It was demonstrated that diffraction has an impact even at medium apertures.
Jim Kasson has a very nice example of that here:
From Jim Kassons article :
https://blog.kasson.com/the-last-word/focus-shift-loca-of-fuji-1102-on-gfx/
This shows MTF 50 for the GFX 110/2 near axis at different apertures. We can see that the f/2.8 curve peaks at around 3500 cy/PH. That is the best such value I ever have seen. To some extent, it is due to the undersize microlenses on the GFX 50.
This also shows that stopping down to f/11 MTF 50 drops to around 1800 cy/PH. That is still a very reasonable value, Something like what I can get with my present gear at optimal aperture.
But, this is without sharpening. In the real life we always have some sharpening. I don't have Jim's raw images, so I demonstrate with some of my own.

This plots are from a test with my Sonnar 180/4 at f/5.6 and at f/11. Here we can see a significant loss of sharpness going from f/5.6 to f/11.

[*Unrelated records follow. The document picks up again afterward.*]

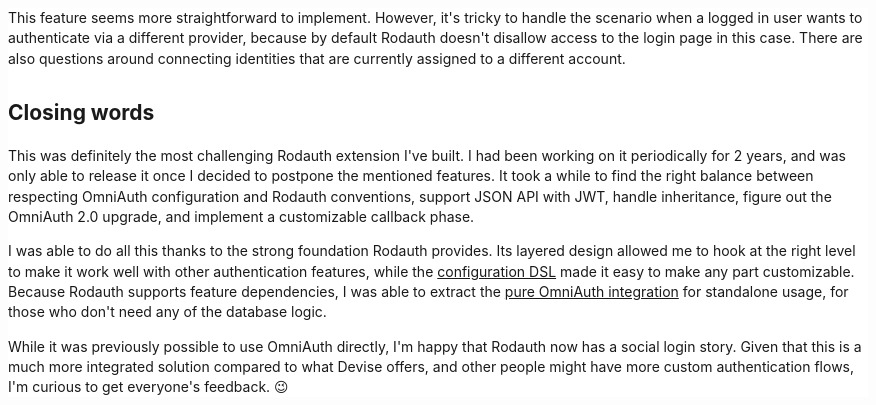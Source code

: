 This feature seems more straightforward to implement. However, it's tricky to handle the scenario when a logged in user wants to authenticate via a different provider, because by default Rodauth doesn't disallow access to the login page in this case. There are also questions around connecting identities that are currently assigned to a different account.

## Closing words

This was definitely the most challenging Rodauth extension I've built. I had been working on it periodically for 2 years, and was only able to release it once I decided to postpone the mentioned features. It took a while to find the right balance between respecting OmniAuth configuration and Rodauth conventions, support JSON API with JWT, handle inheritance, figure out the OmniAuth 2.0 upgrade, and implement a customizable callback phase.

I was able to do all this thanks to the strong foundation Rodauth provides. Its layered design allowed me to hook at the right level to make it work well with other authentication features, while the [configuration DSL] made it easy to make any part customizable. Because Rodauth supports feature dependencies, I was able to extract the [pure OmniAuth integration][base] for standalone usage, for those who don't need any of the database logic.

While it was previously possible to use OmniAuth directly, I'm happy that Rodauth now has a social login story. Given that this is a much more integrated solution compared to what Devise offers, and other people might have more custom authentication flows, I'm curious to get everyone's feedback. :wink:

[OmniAuth]: https://github.com/omniauth/omniauth
[omniauth guide]: https://github.com/omniauth/omniauth/wiki/Managing-Multiple-Providers
[Rodauth]: https://github.com/jeremyevans/rodauth
[base feature]: https://github.com/janko/rodauth-omniauth/blob/master/lib/rodauth/features/omniauth_base.rb
[rodauth-omniauth]: https://github.com/janko/rodauth-omniauth
[rodauth rails intro]: https://janko.io/adding-authentication-in-rails-with-rodauth/
[localhost]: https://github.com/socketry/localhost
[configuration DSL]: http://rodauth.jeremyevans.net/rdoc/files/doc/guides/internals_rdoc.html#label-Feature+Creation+Example
[base]: https://github.com/janko/rodauth-omniauth#base
[helper methods]: https://github.com/janko/rodauth-omniauth#helpers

But, we can apply some sharpening, here I sharpened with FocusMagic using a radius of 2 for both images but using a different strength 50% for f/5.6 and 75% for f/11. So the images are pretty much similarly sharp up to like 2/3 of the Nyquist limit.
I would probably prefer sharpening with less halos, this is just a quick demo.
What would that mean in practice? When viewing the whole image say in projection at 4K or in a reasonably sized print, I don't think the difference between the two sharpened pictures would be noticable, as the left side of the MTF curve is essentially the same.
Looking at actual pixels, there may be a difference, but both are a bit too sharp.
Jim Kasson has some nice write up on best sharpening on the GFX 50 and the GFX 100,
but I cannot find it right now. Good stuff, if you can live with quite a few graphs.